Studies were identified following the Preferred Reporting Items for Systematic Reviews and Meta-Analyses approach. Eleven electronic databases were searched for studies of PAB programmes conducted with CYP (aged 4–25 years), which reported mental health and well-being effectiveness outcomes and/or mechanisms of change. A mixed-methods appraisal tool assessed study quality. A narrative synthesis was conducted of effectiveness and challenges in capturing this. Findings relating to reported mechanisms of change were integrated via a metasummary.

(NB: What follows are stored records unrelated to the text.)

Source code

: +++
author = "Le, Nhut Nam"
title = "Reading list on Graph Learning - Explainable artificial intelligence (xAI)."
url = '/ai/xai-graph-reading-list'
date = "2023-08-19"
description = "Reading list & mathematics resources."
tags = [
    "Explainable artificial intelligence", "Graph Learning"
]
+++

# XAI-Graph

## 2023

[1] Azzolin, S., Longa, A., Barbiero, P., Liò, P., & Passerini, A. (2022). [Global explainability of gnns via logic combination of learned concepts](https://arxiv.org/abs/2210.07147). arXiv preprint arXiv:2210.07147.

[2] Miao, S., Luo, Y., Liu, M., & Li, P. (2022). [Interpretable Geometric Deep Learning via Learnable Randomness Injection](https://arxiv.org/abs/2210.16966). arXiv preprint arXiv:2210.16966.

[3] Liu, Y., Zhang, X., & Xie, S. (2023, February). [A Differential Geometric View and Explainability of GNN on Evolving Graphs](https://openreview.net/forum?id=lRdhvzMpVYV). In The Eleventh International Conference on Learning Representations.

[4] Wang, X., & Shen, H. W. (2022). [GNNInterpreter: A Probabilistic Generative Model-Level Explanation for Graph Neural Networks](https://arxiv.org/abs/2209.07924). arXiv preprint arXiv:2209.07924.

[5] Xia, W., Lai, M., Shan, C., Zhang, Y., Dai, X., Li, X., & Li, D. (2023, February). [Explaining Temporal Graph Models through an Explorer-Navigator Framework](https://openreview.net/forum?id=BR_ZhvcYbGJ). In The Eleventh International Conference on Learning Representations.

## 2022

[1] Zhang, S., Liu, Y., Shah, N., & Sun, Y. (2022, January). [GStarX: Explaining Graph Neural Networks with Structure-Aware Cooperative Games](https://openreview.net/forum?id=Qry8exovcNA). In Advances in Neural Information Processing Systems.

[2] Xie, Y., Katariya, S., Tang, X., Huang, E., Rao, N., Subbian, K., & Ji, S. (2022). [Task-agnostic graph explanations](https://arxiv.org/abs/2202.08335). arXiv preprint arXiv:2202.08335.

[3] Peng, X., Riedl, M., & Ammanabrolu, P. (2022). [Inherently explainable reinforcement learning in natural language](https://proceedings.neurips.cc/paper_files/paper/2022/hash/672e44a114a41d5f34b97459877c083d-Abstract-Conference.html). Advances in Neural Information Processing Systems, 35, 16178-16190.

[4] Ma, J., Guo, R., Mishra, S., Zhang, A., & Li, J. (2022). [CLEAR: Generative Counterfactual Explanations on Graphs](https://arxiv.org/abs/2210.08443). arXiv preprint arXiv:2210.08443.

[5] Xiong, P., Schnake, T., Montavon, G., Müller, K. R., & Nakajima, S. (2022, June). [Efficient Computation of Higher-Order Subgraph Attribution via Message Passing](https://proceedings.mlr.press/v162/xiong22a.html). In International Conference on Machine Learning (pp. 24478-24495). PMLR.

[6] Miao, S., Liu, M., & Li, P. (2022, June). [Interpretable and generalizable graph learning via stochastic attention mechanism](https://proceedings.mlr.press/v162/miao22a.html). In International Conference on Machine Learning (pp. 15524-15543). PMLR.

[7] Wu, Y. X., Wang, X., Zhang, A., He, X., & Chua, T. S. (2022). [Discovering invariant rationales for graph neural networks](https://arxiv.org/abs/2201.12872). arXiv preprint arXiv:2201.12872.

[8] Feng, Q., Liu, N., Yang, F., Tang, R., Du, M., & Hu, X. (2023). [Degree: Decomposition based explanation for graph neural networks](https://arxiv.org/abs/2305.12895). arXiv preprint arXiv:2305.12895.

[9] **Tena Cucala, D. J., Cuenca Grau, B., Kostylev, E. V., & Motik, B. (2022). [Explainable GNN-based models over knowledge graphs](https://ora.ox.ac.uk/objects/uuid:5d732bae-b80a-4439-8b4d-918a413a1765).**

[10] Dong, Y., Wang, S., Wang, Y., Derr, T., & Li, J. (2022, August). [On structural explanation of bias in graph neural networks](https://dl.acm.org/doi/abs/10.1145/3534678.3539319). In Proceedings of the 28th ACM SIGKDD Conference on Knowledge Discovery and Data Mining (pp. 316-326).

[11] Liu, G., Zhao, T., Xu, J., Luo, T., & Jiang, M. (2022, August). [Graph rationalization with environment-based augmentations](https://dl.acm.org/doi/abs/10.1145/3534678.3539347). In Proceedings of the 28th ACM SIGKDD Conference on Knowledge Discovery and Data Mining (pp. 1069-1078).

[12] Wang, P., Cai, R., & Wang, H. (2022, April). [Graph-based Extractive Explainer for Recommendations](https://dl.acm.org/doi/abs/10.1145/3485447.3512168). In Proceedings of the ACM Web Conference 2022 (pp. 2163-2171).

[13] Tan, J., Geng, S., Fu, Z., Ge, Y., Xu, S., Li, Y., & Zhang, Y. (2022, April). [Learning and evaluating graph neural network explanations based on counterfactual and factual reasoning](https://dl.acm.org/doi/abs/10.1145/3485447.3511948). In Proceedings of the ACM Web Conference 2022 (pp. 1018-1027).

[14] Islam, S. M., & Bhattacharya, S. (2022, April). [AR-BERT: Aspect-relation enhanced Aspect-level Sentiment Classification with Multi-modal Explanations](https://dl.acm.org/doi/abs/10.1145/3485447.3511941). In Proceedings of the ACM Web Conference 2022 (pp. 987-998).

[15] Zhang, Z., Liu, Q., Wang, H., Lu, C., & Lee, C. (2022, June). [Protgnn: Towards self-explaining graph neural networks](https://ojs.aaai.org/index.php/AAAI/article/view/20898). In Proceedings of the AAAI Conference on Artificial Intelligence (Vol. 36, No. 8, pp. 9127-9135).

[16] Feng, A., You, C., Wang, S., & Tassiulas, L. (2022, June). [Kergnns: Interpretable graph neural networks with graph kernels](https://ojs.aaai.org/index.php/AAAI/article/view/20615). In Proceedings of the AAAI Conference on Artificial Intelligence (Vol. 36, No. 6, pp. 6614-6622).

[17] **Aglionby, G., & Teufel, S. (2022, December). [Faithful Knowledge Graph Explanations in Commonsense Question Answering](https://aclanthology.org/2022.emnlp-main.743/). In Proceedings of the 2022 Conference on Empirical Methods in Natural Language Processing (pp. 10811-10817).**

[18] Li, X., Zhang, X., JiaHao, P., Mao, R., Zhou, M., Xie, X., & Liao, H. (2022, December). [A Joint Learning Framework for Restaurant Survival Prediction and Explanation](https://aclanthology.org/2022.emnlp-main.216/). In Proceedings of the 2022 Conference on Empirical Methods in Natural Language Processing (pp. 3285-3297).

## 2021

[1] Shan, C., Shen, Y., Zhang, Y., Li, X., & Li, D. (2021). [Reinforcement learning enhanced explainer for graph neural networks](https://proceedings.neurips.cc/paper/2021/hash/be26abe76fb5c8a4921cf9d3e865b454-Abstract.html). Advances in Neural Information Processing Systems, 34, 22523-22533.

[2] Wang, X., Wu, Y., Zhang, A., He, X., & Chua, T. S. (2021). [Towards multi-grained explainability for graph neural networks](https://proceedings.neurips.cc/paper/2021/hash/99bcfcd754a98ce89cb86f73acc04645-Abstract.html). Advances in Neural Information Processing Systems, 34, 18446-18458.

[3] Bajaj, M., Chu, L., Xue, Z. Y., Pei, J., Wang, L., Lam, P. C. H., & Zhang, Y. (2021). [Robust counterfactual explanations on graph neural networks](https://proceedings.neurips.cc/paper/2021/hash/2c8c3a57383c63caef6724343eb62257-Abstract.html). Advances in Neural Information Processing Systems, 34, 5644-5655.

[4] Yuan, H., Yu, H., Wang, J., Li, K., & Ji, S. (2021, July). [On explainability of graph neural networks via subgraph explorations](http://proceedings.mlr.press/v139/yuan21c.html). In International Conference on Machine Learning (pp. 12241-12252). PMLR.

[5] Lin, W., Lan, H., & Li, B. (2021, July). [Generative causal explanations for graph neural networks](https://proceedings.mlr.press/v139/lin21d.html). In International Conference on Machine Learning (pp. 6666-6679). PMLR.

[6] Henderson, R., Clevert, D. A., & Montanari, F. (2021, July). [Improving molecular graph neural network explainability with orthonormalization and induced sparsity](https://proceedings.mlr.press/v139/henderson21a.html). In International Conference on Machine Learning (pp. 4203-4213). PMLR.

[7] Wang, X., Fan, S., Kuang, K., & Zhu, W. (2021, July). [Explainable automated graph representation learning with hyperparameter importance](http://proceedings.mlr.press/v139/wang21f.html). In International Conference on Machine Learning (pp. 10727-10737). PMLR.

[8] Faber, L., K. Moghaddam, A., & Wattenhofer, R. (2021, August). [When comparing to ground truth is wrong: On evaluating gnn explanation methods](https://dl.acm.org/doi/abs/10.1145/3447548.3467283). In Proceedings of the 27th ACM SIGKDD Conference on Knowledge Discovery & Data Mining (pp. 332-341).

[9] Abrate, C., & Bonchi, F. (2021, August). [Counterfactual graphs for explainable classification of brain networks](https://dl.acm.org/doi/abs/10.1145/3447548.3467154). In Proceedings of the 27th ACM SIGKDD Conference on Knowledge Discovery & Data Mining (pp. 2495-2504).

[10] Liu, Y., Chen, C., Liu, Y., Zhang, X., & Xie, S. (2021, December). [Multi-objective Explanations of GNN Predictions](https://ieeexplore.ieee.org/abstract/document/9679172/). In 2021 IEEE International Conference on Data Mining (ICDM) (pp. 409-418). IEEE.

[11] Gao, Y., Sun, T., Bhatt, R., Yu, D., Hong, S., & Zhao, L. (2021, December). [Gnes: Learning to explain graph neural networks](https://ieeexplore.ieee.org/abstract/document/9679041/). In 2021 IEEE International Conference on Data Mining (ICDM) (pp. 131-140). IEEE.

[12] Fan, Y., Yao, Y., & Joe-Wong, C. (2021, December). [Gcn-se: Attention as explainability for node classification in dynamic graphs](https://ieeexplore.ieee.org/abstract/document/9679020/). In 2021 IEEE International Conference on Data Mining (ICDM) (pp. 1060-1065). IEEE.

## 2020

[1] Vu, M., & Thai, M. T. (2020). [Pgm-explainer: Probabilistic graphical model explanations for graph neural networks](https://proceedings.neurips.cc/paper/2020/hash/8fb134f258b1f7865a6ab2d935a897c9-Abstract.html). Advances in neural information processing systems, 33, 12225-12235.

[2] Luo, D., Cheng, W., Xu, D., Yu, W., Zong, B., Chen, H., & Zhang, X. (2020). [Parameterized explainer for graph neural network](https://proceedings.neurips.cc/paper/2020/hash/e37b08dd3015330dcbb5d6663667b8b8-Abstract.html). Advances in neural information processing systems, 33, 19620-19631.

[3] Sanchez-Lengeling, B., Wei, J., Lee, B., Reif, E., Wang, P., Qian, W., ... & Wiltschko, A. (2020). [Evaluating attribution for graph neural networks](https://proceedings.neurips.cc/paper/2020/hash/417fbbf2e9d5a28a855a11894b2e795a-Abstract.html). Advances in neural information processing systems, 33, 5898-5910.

Twenty-two studies were included. Evidence of effectiveness from quantitative studies was limited by methodological issues. The metasummary identified mechanisms of change resonant with those proposed in talking therapies. Additionally, PAB programmes appear beneficial to CYP by fostering a therapeutic space characterised by subverting restrictive social rules, communitas that is not perceived as coercive, and inviting play and embodied understanding.
There is good evidence that there are therapeutic processes in PAB programmes. There is a need for more transdisciplinary work to increase understanding of context–mechanism–outcome pathways, including the role played by different art stimuli and practices. Going forward, transdisciplinary teams are needed to quantify short- and long-term mental health and well-being outcomes and to investigate optimal programme durations in relation to population and need. Such teams would also be best placed to work on resolving inter-disciplinary methodological tensions.